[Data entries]
/---
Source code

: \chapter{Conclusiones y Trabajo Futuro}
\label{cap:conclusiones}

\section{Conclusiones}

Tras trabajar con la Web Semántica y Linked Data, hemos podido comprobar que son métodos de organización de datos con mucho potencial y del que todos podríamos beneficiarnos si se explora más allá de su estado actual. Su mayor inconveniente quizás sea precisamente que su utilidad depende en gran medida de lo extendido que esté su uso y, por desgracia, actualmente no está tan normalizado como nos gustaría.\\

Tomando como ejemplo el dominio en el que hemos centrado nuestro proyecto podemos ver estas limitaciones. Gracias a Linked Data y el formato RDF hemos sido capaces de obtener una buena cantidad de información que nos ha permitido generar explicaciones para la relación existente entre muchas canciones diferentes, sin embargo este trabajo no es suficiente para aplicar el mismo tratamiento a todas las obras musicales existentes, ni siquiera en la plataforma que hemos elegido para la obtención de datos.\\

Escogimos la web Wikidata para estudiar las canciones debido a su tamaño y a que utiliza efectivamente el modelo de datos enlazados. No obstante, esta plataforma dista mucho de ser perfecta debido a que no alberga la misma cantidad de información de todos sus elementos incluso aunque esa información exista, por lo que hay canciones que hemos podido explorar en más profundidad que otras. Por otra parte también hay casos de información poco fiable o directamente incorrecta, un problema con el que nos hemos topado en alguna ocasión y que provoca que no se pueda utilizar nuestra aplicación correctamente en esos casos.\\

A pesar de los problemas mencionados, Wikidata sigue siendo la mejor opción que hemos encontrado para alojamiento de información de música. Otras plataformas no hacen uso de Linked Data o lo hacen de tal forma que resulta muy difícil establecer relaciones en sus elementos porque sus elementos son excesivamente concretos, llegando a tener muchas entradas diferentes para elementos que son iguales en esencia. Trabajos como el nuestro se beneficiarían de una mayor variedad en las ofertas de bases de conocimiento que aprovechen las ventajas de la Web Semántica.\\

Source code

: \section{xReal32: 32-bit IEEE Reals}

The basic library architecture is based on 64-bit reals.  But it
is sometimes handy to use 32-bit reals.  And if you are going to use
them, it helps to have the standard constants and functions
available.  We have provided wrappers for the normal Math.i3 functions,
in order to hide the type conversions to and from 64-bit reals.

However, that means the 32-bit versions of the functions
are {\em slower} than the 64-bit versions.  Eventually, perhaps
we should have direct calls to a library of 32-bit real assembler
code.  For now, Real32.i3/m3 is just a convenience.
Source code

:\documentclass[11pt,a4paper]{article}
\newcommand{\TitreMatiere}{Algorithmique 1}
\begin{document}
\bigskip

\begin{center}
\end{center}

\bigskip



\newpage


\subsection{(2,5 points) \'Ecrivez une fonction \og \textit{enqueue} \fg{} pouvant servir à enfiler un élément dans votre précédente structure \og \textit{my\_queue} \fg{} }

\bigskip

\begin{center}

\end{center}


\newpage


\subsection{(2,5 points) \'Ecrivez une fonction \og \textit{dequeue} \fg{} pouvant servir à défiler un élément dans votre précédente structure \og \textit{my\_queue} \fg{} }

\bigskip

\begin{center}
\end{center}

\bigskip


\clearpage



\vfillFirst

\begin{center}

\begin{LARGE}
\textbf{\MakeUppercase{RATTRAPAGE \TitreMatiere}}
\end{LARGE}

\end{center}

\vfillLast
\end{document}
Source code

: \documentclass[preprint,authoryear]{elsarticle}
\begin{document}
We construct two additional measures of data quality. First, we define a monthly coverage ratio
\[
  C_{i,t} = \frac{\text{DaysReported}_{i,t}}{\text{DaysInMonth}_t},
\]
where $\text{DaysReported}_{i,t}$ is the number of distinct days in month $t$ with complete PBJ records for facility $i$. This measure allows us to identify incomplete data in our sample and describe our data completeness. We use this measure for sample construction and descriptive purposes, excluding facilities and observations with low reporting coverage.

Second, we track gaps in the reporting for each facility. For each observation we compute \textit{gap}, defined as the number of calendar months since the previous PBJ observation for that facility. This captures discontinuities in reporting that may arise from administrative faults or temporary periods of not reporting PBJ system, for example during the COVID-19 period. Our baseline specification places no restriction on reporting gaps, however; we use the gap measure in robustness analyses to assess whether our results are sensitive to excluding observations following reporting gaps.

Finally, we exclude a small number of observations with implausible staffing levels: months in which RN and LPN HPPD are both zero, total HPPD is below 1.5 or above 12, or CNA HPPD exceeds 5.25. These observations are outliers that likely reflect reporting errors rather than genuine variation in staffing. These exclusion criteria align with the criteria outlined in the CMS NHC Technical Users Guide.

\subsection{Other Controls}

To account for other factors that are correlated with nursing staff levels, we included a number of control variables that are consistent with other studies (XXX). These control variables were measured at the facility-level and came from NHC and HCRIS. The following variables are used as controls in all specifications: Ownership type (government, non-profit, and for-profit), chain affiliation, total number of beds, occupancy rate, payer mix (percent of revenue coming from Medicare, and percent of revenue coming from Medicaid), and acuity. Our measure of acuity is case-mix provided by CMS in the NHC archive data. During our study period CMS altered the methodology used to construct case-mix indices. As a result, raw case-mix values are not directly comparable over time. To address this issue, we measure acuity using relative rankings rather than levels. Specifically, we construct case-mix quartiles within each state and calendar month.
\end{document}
\---
EXERCISE |
Your task is to retype the records precisely as they stand.

RESULT FOR THIS TASK |
Source code

: \chapter{Conclusiones y Trabajo Futuro}
\label{cap:conclusiones}

\section{Conclusiones}

Tras trabajar con la Web Semántica y Linked Data, hemos podido comprobar que son métodos de organización de datos con mucho potencial y del que todos podríamos beneficiarnos si se explora más allá de su estado actual. Su mayor inconveniente quizás sea precisamente que su utilidad depende en gran medida de lo extendido que esté su uso y, por desgracia, actualmente no está tan normalizado como nos gustaría.\\

Tomando como ejemplo el dominio en el que hemos centrado nuestro proyecto podemos ver estas limitaciones. Gracias a Linked Data y el formato RDF hemos sido capaces de obtener una buena cantidad de información que nos ha permitido generar explicaciones para la relación existente entre muchas canciones diferentes, sin embargo este trabajo no es suficiente para aplicar el mismo tratamiento a todas las obras musicales existentes, ni siquiera en la plataforma que hemos elegido para la obtención de datos.\\

Escogimos la web Wikidata para estudiar las canciones debido a su tamaño y a que utiliza efectivamente el modelo de datos enlazados. No obstante, esta plataforma dista mucho de ser perfecta debido a que no alberga la misma cantidad de información de todos sus elementos incluso aunque esa información exista, por lo que hay canciones que hemos podido explorar en más profundidad que otras. Por otra parte también hay casos de información poco fiable o directamente incorrecta, un problema con el que nos hemos topado en alguna ocasión y que provoca que no se pueda utilizar nuestra aplicación correctamente en esos casos.\\

A pesar de los problemas mencionados, Wikidata sigue siendo la mejor opción que hemos encontrado para alojamiento de información de música. Otras plataformas no hacen uso de Linked Data o lo hacen de tal forma que resulta muy difícil establecer relaciones en sus elementos porque sus elementos son excesivamente concretos, llegando a tener muchas entradas diferentes para elementos que son iguales en esencia. Trabajos como el nuestro se beneficiarían de una mayor variedad en las ofertas de bases de conocimiento que aprovechen las ventajas de la Web Semántica.\\

Source code

: \section{xReal32: 32-bit IEEE Reals}

The basic library architecture is based on 64-bit reals.  But it
is sometimes handy to use 32-bit reals.  And if you are going to use
them, it helps to have the standard constants and functions
available.  We have provided wrappers for the normal Math.i3 functions,
in order to hide the type conversions to and from 64-bit reals.

However, that means the 32-bit versions of the functions
are {\em slower} than the 64-bit versions.  Eventually, perhaps
we should have direct calls to a library of 32-bit real assembler
code.  For now, Real32.i3/m3 is just a convenience.
Source code

:\documentclass[11pt,a4paper]{article}
\newcommand{\TitreMatiere}{Algorithmique 1}
\begin{document}
\bigskip

\begin{center}
\end{center}

\bigskip



\newpage


\subsection{(2,5 points) \'Ecrivez une fonction \og \textit{enqueue} \fg{} pouvant servir à enfiler un élément dans votre précédente structure \og \textit{my\_queue} \fg{} }

\bigskip

\begin{center}

\end{center}


\newpage


\subsection{(2,5 points) \'Ecrivez une fonction \og \textit{dequeue} \fg{} pouvant servir à défiler un élément dans votre précédente structure \og \textit{my\_queue} \fg{} }

\bigskip

\begin{center}
\end{center}

\bigskip


\clearpage



\vfillFirst

\begin{center}

\begin{LARGE}
\textbf{\MakeUppercase{RATTRAPAGE \TitreMatiere}}
\end{LARGE}

\end{center}

\vfillLast
\end{document}
Source code

: \documentclass[preprint,authoryear]{elsarticle}
\begin{document}
We construct two additional measures of data quality. First, we define a monthly coverage ratio
\[
  C_{i,t} = \frac{\text{DaysReported}_{i,t}}{\text{DaysInMonth}_t},
\]
where $\text{DaysReported}_{i,t}$ is the number of distinct days in month $t$ with complete PBJ records for facility $i$. This measure allows us to identify incomplete data in our sample and describe our data completeness. We use this measure for sample construction and descriptive purposes, excluding facilities and observations with low reporting coverage.

Second, we track gaps in the reporting for each facility. For each observation we compute \textit{gap}, defined as the number of calendar months since the previous PBJ observation for that facility. This captures discontinuities in reporting that may arise from administrative faults or temporary periods of not reporting PBJ system, for example during the COVID-19 period. Our baseline specification places no restriction on reporting gaps, however; we use the gap measure in robustness analyses to assess whether our results are sensitive to excluding observations following reporting gaps.

Finally, we exclude a small number of observations with implausible staffing levels: months in which RN and LPN HPPD are both zero, total HPPD is below 1.5 or above 12, or CNA HPPD exceeds 5.25. These observations are outliers that likely reflect reporting errors rather than genuine variation in staffing. These exclusion criteria align with the criteria outlined in the CMS NHC Technical Users Guide.

\subsection{Other Controls}

To account for other factors that are correlated with nursing staff levels, we included a number of control variables that are consistent with other studies (XXX). These control variables were measured at the facility-level and came from NHC and HCRIS. The following variables are used as controls in all specifications: Ownership type (government, non-profit, and for-profit), chain affiliation, total number of beds, occupancy rate, payer mix (percent of revenue coming from Medicare, and percent of revenue coming from Medicaid), and acuity. Our measure of acuity is case-mix provided by CMS in the NHC archive data. During our study period CMS altered the methodology used to construct case-mix indices. As a result, raw case-mix values are not directly comparable over time. To address this issue, we measure acuity using relative rankings rather than levels. Specifically, we construct case-mix quartiles within each state and calendar month.
\end{document}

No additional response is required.